Exercise directions: What is needed is a copy of each line in the listing below that contains "SelectableDecorator".

---- Extracted records

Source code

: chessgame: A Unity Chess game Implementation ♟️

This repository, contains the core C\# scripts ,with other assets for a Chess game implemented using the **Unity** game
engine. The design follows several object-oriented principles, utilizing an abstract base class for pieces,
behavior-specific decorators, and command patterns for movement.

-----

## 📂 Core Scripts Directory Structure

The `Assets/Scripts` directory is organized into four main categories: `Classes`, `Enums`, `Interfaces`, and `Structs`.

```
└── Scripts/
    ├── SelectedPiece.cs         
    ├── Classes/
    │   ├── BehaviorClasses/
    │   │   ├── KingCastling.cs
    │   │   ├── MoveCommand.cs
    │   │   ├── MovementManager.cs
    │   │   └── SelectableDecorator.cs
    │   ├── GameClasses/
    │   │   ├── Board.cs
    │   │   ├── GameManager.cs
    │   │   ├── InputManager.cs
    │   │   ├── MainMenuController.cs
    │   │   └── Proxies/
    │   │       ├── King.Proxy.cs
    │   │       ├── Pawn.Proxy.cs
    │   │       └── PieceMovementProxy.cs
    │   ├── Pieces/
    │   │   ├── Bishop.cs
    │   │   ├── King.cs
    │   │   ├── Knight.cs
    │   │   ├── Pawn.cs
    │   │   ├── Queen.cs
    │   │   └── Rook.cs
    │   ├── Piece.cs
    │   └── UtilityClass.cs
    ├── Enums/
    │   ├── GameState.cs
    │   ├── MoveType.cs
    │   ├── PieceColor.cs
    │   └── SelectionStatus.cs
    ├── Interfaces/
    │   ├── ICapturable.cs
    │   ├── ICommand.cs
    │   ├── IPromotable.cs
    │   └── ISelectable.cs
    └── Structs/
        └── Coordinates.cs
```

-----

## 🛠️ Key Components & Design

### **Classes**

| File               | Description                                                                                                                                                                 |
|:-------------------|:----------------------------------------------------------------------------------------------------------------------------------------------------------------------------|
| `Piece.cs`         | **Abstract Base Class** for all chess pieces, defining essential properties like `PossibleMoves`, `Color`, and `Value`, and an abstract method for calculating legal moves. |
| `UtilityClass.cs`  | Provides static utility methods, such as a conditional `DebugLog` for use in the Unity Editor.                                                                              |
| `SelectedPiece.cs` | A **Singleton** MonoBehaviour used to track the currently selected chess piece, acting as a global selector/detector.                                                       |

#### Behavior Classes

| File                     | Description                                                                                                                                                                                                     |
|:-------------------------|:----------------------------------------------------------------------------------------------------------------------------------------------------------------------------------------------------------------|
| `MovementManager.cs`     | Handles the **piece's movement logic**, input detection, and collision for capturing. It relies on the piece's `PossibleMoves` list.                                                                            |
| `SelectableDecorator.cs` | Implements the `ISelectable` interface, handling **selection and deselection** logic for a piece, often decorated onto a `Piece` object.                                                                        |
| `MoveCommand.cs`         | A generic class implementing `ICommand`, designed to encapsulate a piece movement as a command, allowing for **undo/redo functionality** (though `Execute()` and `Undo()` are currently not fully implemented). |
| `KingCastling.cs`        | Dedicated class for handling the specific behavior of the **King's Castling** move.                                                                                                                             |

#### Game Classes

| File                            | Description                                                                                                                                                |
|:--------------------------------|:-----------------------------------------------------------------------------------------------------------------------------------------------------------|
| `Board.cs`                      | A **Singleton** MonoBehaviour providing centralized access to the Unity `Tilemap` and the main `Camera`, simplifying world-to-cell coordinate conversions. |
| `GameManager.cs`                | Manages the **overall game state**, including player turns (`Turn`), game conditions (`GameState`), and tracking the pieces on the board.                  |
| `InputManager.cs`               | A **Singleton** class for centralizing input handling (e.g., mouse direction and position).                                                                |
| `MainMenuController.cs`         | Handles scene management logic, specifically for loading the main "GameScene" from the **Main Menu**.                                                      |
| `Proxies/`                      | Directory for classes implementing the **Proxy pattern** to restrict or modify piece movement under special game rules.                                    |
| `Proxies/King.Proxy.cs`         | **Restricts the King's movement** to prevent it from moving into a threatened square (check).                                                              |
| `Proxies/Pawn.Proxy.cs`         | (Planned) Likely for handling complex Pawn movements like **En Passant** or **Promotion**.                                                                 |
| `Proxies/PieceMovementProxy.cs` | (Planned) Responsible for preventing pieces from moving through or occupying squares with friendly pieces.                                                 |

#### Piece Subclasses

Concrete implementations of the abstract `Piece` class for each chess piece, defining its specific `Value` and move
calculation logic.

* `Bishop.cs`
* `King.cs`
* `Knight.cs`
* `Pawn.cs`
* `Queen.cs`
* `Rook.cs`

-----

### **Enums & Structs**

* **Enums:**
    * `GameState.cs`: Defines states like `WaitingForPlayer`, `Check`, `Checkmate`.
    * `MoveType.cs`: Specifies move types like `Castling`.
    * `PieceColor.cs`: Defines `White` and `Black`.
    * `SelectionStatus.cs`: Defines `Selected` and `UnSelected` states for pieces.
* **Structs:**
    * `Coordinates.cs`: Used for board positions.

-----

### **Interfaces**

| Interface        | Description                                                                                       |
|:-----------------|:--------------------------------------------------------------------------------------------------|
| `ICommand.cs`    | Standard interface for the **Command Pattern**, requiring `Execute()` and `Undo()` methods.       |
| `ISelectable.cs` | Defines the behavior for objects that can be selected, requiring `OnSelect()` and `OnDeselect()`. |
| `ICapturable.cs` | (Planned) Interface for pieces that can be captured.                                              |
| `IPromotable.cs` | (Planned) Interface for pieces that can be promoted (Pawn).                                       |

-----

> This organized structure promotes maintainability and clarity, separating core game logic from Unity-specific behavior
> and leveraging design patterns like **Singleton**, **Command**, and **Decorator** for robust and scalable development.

--------

Result of the task:
    │   │   └── SelectableDecorator.cs
| `SelectableDecorator.cs` | Implements the `ISelectable` interface, handling **selection and deselection** logic for a piece, often decorated onto a `Piece` object.                                                                        |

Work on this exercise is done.